Arabi Yaseen M, Burns Karen E A, Al-Hameed Fahad, Alsolamy Sami, Almaani Mohammed, Mandourah Yasser, Almekhlafi Ghaleb A, Al Bshabshe Ali, Alshahrani Mohammed, Khalid Imran, Hawa Hassan, Arshad Zia, Lababidi Hani, Al Aithan Abdulsalam, Jose Jesna, Abdukahil Sheryl Ann I, Afesh Lara Y, Al-Dawood Abdulaziz
Intensive Care Department, College of Medicine-Riyadh, King Saud Bin Abdulaziz University for Health Sciences, King Abdullah International Medical Research Center, Riyadh, Kingdom of Saudi Arabia Interdepartmental Division of Critical Care Medicine, St Michael's Hospital, Li Ka Shing Knowledge Institute, Toronto, Canada Department of Intensive Care, College of Medicine-Jeddah, King Saud bin Abdulaziz University for Health Sciences, King Abdullah International Medical Research Center, Jeddah Intensive Care and Emergency Medicine Departments, College of Medicine-Riyadh, King Saud Bin Abdulaziz University for Health Sciences, King Abdullah International Medical Research Center Department of Pulmonary & Critical Care Medicine King Fahad Medical City, King Saud Bin Abdulaziz University for Health Sciences Department of Intensive Care Services, Prince Sultan Military Medical City, Riyadh Department of Critical Care Medicinem, King Khalid University, Asir Central Hospital, Abha Department of Emergency and Critical Care, Imam Abdulrahman Bin Faisal University, Dammam Critical Care Section, Department of Medicine, King Faisal Specialist Hospital & Research Center, Jeddah Critical Care Medicine Department, King Faisal Specialist Hospital and Research Centre, Riyadh, Kingdom of Saudi Arabia Department of Anesthesiology and Critical Care, King George's Medical University, Lucknow, India Department of Pulmonary & Critical Care Medicine, King Fahad Medical City, Riyadh Intensive Care and Pulmonary Medicine, King Saud bin Abdulaziz University for Health Sciences, King Abdullah International Medical Research Center, Al Ahsa Department Biostatistics and Bioinformatics Research Office, King Saud bin Abdulaziz University for Health Sciences, King Abdullah International Medical Research Center, Riyadh, Kingdom of Saudi Arabia.
Medicine (Baltimore). 2018 Sep;97(36):e12258. doi: 10.1097/MD.0000000000012258.
Surveillance ultrasounds in critically ill patients detect many deep venous thrombi (DVTs) that would otherwise go unnoticed.
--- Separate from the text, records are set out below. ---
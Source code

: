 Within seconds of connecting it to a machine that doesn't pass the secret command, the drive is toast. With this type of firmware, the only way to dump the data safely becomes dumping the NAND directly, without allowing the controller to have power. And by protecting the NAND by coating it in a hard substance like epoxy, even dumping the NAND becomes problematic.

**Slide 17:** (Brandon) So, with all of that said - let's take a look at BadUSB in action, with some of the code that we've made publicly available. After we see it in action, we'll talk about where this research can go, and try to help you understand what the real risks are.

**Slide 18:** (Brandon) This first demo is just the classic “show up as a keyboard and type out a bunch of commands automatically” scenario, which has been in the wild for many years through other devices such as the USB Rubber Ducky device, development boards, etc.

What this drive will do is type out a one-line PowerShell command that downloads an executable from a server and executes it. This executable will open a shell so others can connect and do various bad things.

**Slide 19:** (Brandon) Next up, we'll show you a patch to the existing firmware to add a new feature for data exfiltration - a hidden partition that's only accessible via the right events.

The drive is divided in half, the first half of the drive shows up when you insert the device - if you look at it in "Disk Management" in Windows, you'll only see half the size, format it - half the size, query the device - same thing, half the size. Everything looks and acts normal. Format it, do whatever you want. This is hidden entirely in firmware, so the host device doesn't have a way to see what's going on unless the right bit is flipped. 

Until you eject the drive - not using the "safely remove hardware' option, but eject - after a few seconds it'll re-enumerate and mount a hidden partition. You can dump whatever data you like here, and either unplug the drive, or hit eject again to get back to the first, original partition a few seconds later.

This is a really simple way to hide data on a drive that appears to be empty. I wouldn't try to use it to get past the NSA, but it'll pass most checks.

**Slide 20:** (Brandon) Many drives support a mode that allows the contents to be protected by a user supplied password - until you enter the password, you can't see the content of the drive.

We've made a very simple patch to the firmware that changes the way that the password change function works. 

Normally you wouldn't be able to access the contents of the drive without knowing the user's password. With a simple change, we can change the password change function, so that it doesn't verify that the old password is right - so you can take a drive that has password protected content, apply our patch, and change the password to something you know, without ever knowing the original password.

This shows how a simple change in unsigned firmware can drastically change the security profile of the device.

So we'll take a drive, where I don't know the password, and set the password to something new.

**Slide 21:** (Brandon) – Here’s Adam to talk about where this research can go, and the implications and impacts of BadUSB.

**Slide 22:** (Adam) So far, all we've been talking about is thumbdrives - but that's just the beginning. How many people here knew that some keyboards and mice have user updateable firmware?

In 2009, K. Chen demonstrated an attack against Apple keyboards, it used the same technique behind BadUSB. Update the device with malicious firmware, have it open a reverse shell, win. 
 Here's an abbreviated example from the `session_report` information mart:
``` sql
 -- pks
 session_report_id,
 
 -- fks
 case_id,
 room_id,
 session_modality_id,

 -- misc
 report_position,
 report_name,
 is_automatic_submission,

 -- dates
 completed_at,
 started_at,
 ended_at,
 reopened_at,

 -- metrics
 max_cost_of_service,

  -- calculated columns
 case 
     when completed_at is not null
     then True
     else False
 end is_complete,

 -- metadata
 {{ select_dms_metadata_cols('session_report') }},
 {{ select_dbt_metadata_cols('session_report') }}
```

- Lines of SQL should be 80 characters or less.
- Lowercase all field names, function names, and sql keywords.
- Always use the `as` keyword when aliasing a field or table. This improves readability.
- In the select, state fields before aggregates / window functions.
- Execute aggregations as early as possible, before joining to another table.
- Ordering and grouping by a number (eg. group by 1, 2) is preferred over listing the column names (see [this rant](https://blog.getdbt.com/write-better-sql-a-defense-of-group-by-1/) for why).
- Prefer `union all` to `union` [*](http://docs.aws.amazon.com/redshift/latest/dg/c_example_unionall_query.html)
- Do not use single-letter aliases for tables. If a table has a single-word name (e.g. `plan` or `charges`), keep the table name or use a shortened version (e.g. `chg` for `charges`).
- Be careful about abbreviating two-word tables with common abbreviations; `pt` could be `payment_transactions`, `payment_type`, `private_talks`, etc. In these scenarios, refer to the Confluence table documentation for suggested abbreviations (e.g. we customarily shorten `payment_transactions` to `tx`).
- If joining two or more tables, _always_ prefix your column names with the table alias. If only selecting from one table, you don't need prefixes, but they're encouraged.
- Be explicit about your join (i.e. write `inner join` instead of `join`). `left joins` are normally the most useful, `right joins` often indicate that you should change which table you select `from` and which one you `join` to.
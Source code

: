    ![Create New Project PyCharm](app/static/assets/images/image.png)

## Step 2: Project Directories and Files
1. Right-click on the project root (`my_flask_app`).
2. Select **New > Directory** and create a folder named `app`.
However, the impact of surveillance for DVT on mortality among critically ill patients remains unclear.
We are conducting a multicenter, multinational randomized controlled trial that examines the effectiveness of adjunct intermittent pneumatic compression use with pharmacologic thromboprophylaxis compared to pharmacologic thromboprophylaxis alone on the incidence of proximal lower extremity DVT in critically ill patients (the PREVENT trial). Enrolled patients undergo twice weekly surveillance ultrasounds of the lower extremities as part of the study procedures. We plan to compare enrolled patients who have surveillance ultrasounds to patients who meet the eligibility criteria but are not enrolled (eligible non-enrolled patients) and only who will have ultrasounds performed at the clinical team's discretion. We hypothesize that twice-weekly ultrasound surveillance for DVT in critically ill patients who are receiving thromboprophylaxis will have more DVTs detected, and consequently, fewer pulmonary emboli and lower all-cause 90-day mortality.
We developed a detailed a priori plan to guide the analysis of the proposed study and enhance the validity of its results.
对重症患者进行超声监测可发现许多原本会被忽视的深静脉血栓(DVT)。然而,DVT监测对重症患者死亡率的影响仍不明确。
我们正在开展一项多中心、跨国随机对照试验,该试验旨在研究与单独使用药物性血栓预防措施相比,辅助使用间歇性气动压迫联合药物性血栓预防措施对重症患者近端下肢DVT发生率的影响(预防试验)。作为研究程序的一部分,入组患者需每周接受两次下肢超声监测。我们计划将接受超声监测的入组患者与符合入选标准但未入组的患者(符合条件的未入组患者)进行比较,后者仅在临床团队酌情决定下进行超声检查。我们假设,对接受血栓预防的重症患者每周进行两次DVT超声监测,将能发现更多DVT,从而减少肺栓塞的发生,并降低90天全因死亡率。
我们制定了详细的预先计划,以指导对拟开展研究的分析,并提高研究结果的有效性。